Provided records>

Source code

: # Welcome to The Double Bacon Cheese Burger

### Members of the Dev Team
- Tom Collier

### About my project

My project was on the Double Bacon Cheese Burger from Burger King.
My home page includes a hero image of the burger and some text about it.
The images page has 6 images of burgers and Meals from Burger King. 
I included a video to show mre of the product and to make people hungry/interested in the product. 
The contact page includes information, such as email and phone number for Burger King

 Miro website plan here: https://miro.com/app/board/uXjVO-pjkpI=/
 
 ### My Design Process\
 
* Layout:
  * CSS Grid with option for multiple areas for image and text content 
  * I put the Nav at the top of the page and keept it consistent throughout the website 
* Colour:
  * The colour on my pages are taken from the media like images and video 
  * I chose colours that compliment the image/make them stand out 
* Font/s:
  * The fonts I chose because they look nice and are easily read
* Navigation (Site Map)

Problem details> Go line by line through the data above and count those holding "images"; report the number alone.

Written solution> 2